The semi-submersible rig West Taurus has been held in a layup by the lessee for more than five years.

Seadrill said on Friday that, under the forbearance agreements, the consenting creditors have agreed not to exercise any voting rights to, or otherwise take actions, in respect of certain events of default that may arise under the senior secured credit facility agreements and leases as a result of the group not making certain interest and charter hire payments under the group’s senior secured credit agreements and leasing arrangements, until and including the earlier of 14 December 2020 and any termination of the forbearance agreements.

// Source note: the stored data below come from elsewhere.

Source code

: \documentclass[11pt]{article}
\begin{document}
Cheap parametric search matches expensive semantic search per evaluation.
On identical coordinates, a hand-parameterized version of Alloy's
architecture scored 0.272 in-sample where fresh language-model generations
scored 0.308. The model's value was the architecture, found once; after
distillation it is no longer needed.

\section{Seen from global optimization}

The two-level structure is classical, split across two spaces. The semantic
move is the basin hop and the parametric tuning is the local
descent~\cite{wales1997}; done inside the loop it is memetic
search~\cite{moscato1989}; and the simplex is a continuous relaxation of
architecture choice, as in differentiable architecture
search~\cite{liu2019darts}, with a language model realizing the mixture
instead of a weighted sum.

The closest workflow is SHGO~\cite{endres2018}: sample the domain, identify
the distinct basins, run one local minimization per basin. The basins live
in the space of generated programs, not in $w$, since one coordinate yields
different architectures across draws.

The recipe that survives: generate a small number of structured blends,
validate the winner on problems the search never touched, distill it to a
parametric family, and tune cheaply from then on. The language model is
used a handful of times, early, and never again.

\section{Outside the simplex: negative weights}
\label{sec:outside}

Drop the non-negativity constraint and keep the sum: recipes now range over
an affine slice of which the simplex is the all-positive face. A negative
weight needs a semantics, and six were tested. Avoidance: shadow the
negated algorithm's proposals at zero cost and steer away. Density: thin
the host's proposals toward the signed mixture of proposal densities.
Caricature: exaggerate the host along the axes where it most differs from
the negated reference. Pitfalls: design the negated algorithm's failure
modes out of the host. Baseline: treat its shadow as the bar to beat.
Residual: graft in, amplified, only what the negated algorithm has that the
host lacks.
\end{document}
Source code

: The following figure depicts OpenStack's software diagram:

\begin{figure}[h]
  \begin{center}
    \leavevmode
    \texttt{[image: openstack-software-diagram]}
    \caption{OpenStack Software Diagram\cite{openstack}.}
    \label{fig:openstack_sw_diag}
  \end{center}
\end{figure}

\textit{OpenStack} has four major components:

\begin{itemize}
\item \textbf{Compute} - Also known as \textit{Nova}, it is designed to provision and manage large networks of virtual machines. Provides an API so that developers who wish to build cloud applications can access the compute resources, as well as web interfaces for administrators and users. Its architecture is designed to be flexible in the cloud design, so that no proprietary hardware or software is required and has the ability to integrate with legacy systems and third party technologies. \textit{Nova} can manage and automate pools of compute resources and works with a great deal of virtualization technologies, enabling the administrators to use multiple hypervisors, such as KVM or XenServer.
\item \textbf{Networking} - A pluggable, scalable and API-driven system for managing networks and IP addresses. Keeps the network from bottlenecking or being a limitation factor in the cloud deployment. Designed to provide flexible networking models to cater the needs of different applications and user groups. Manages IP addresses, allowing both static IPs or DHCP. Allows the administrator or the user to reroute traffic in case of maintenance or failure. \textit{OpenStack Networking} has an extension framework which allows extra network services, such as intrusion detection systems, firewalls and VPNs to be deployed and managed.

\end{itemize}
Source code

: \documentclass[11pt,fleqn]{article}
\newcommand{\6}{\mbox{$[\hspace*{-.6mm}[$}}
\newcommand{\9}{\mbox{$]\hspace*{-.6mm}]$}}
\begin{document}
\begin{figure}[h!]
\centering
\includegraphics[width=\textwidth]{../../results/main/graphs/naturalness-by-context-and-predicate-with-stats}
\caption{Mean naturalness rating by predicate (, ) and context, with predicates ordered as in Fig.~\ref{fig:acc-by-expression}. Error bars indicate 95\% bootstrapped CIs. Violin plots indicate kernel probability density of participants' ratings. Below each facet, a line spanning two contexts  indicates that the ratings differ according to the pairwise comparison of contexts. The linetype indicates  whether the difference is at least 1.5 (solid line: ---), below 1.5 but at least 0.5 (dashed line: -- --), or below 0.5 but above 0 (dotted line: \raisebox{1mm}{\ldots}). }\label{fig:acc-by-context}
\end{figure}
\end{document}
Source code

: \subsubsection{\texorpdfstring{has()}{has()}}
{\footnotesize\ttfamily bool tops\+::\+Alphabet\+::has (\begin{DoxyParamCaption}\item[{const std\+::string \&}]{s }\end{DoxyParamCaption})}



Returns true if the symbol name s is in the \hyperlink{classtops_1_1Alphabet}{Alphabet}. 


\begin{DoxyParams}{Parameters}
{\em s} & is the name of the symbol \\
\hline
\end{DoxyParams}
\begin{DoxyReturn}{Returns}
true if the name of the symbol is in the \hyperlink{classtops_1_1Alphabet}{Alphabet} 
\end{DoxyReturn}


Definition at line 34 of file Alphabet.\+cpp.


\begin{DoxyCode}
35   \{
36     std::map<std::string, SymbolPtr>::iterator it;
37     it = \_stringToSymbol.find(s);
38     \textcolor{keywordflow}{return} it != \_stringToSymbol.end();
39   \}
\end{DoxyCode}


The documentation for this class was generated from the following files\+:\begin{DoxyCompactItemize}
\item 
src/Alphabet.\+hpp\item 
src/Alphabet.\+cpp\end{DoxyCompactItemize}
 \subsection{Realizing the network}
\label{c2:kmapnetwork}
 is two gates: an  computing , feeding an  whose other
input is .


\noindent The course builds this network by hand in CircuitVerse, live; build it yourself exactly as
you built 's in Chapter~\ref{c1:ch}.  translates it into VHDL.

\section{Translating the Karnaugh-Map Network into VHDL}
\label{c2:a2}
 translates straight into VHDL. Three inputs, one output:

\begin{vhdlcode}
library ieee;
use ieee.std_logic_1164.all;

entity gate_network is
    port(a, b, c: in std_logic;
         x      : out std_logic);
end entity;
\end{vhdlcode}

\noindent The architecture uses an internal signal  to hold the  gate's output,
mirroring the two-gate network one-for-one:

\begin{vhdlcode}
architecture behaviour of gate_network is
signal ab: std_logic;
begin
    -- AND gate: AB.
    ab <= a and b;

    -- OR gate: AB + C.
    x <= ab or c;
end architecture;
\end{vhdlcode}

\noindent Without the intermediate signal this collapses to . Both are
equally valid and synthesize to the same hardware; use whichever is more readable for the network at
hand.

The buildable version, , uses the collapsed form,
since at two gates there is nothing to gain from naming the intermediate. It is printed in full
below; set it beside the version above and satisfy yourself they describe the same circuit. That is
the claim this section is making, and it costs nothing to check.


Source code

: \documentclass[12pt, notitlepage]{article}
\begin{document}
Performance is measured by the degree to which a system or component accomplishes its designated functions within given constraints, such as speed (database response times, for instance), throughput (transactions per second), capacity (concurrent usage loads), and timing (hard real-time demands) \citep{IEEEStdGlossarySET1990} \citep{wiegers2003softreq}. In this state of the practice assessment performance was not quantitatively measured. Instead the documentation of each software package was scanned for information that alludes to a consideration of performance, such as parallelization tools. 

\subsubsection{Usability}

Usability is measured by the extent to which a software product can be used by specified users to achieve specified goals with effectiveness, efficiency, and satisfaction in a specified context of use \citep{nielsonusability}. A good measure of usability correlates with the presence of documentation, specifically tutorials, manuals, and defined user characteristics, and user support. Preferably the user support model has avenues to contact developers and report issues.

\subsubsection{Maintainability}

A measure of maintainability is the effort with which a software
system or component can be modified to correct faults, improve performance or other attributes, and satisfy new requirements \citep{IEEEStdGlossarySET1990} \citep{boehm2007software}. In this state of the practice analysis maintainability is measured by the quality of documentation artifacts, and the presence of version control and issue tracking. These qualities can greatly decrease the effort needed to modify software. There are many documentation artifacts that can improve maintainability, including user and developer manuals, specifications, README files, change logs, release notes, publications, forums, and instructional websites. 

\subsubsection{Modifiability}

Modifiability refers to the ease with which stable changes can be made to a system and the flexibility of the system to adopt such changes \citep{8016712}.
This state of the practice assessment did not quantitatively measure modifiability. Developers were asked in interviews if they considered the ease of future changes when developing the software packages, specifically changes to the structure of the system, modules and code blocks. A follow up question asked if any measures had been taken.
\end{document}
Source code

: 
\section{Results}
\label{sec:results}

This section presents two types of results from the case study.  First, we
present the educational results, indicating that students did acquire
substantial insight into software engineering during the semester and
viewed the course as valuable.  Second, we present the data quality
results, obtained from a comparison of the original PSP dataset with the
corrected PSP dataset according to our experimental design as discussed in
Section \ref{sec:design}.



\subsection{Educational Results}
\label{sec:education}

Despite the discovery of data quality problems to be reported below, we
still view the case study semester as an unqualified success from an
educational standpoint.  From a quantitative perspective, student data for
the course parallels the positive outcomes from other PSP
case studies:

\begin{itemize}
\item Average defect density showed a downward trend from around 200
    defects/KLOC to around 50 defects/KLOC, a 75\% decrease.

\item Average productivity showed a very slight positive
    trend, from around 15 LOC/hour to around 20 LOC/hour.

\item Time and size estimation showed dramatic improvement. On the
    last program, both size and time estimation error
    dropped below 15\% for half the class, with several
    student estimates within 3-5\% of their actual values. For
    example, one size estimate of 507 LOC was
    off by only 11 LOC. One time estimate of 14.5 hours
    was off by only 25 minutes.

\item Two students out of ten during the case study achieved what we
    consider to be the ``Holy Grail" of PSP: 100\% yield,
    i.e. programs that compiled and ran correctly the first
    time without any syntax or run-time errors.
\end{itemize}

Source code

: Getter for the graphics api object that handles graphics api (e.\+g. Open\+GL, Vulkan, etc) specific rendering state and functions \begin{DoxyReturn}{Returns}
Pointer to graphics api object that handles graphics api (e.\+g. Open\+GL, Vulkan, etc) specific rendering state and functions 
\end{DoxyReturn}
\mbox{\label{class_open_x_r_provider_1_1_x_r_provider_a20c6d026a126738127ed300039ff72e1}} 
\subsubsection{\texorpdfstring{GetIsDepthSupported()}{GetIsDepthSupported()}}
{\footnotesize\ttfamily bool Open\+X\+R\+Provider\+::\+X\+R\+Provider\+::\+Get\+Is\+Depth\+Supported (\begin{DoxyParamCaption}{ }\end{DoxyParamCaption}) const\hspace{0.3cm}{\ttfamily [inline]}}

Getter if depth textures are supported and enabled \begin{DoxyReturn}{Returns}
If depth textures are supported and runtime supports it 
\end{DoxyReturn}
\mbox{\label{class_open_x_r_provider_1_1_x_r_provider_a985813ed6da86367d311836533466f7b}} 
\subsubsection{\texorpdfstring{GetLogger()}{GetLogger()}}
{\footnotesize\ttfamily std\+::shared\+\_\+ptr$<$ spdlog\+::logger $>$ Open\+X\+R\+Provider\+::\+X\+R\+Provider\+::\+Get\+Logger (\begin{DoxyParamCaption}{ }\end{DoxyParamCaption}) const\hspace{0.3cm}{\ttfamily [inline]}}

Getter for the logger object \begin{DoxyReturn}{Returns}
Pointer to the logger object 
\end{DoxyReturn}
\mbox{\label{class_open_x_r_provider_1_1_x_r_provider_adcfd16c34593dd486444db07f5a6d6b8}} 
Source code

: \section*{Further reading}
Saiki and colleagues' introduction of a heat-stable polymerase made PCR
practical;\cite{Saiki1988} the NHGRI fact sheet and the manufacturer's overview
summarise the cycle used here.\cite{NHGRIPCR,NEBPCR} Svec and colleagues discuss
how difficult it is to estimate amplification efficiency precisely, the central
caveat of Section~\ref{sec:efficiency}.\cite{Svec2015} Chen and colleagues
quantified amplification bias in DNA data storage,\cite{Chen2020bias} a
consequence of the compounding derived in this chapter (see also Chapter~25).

SFL Corporation, the owner of the three rigs which are leased back to Seadrill, said in a separate statement on Friday that Seadrill’s failure to pay hire under the leases for three drilling rigs when due in October and November constituted an event of default under such leases and the related financing agreements.

According to SFL, unless cured or waived, an event of default under the lease agreements or the related financing agreements could result in enforcement by SFL or the applicable secured lenders.

In order to reduce the risk of such a scenario, SFL has entered into forbearance agreements with these lenders on the same terms as Seadrill’s forbearance agreements with these lenders.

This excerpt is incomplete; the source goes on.